Published On: April 22, 2015

Traditionally data warehouses do not contain today’s data. They are usually loaded with data via an Extract, Transform and Load (ETL) process from operational systems on a periodic basis, often nightly, but sometimes even weekly. In any case, they are a window on the past.

With the ever-growing pace of business today, are these history-based analytical data sources providing the right insights when they are most needed? In this post, we look at the key differences, or scenarios where one might choose a data warehouse solution versus using real-time data sources to provide operational analytics.

Data warehouses

Data warehouses are designed to answer exactly the types of questions that users would like to pose against real-time data. They are able to analyse particularly large volumes of consolidated data and be sliced by any given dimension built into your warehouse such as time, customer, sales representative, region, product class or category to name just a few.

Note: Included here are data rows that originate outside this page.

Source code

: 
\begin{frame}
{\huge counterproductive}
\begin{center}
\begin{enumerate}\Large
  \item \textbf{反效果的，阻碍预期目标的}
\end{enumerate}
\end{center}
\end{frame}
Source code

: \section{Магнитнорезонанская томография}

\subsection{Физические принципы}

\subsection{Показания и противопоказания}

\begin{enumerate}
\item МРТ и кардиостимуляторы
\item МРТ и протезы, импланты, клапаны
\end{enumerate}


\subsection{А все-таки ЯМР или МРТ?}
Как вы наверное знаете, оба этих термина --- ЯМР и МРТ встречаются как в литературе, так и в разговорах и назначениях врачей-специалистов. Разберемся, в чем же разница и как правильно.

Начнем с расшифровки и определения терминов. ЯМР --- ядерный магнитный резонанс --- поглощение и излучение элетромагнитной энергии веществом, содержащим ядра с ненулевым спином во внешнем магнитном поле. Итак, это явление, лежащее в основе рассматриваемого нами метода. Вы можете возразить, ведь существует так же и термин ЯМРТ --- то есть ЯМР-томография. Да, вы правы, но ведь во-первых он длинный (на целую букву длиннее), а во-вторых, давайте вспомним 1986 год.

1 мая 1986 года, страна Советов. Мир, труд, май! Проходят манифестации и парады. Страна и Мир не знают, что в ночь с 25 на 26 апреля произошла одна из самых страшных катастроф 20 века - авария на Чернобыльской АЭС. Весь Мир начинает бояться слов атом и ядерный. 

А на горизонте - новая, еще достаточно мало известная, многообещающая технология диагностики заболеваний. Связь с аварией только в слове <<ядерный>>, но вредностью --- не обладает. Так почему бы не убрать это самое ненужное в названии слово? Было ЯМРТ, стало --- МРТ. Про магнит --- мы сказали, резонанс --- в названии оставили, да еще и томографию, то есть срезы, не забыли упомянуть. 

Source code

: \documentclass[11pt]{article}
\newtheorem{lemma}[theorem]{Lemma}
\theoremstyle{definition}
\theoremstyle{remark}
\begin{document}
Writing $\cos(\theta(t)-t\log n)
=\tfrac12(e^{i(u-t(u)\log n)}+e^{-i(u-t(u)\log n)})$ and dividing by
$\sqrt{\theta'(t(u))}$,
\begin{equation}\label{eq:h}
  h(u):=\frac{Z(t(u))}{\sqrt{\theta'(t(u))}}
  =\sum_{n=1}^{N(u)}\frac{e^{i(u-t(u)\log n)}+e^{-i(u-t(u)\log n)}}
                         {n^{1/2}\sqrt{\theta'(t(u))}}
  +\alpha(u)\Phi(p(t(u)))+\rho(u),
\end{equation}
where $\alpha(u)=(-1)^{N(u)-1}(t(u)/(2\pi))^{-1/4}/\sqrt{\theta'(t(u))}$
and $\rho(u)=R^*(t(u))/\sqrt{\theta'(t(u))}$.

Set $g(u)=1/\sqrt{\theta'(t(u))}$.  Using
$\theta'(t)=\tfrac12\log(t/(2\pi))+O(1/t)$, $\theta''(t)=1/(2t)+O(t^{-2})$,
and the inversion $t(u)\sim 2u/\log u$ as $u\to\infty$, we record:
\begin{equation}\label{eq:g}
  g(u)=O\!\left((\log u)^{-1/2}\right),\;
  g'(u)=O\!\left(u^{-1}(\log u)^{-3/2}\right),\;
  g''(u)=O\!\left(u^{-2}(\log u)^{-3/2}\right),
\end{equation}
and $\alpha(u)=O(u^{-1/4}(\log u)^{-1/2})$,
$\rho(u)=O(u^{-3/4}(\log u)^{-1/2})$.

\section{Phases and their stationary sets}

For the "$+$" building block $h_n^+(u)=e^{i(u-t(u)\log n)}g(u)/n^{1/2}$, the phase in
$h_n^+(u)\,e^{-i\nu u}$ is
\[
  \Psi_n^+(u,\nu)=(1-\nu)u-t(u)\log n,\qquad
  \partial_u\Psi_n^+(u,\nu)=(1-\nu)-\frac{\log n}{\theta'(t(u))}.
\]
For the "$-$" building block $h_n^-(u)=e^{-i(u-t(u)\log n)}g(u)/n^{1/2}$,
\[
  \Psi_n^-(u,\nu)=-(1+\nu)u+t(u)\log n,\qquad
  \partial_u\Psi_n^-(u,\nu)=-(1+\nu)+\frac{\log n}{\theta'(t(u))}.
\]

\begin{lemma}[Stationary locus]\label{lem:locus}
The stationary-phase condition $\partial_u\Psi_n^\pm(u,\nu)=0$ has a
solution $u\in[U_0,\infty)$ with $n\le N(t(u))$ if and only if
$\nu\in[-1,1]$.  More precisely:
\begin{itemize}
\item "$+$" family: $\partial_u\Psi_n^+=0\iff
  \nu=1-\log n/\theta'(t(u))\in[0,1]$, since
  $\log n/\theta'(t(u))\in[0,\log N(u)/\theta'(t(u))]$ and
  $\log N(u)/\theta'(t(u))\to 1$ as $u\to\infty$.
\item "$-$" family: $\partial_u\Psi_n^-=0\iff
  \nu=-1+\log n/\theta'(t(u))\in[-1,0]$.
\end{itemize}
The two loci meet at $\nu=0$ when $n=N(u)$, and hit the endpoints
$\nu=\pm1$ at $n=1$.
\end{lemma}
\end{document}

As data is pre-populated and aggregated, performance is often much faster compared to real-time sources where calculations and data retrieval are performed off transactional sources where the data originated. Generally non-real time, or history-based BI data will be best suited to the following needs:

    • Tactical, strategic or long-term operational decisions outside the flow of production. Business Managers are more likely to require such analysis for supporting business decisions.
    • To build or modify predictive or prescriptive models. Business Analysts tasked with improving business processes and profitability often prefer static data sources to model scenarios and provide recommendations to the business.
    • To produce periodic reports, interactive data discovery and “what if” modelling. All users within a business may lean on data warehouses for this kind of data content, particularly if the operational reporting is from large, varied or separate sources.
    • Traditional online analytical processing (OLAP)-based cubes are often the preferred data source type as they are inexpensive, scalable, and provide good performance over large datasets.

Real-time data sources

In contrast, real-time (or near real-time) operational reporting or analytics will be well suited to the following needs:

    • Where operational decisions are woven into business processes, transactions or other production activities. Best-of-breed ERP solutions will rely on pre-integrated BI tools to interpret and report on data live from its transactional database.
    • To run existing predictive or prescriptive models.
    • Provide the benefits of reporting from both current and historical data concurrently.
    • Allow users to be alerted to important data changes or where thresholds (KPIs) are exceeded in real-time.
    • Where users need to quickly view, analyse and drill down on real time displays, or dashboards in real-time. Fast moving transactional environments such as retail will often rely on this kind of information for hourly store sales performance.

So in reality, both solutions are complementary and can co-exist – they should be given equal consideration when designing the data reporting and analysis framework that’s right for your business.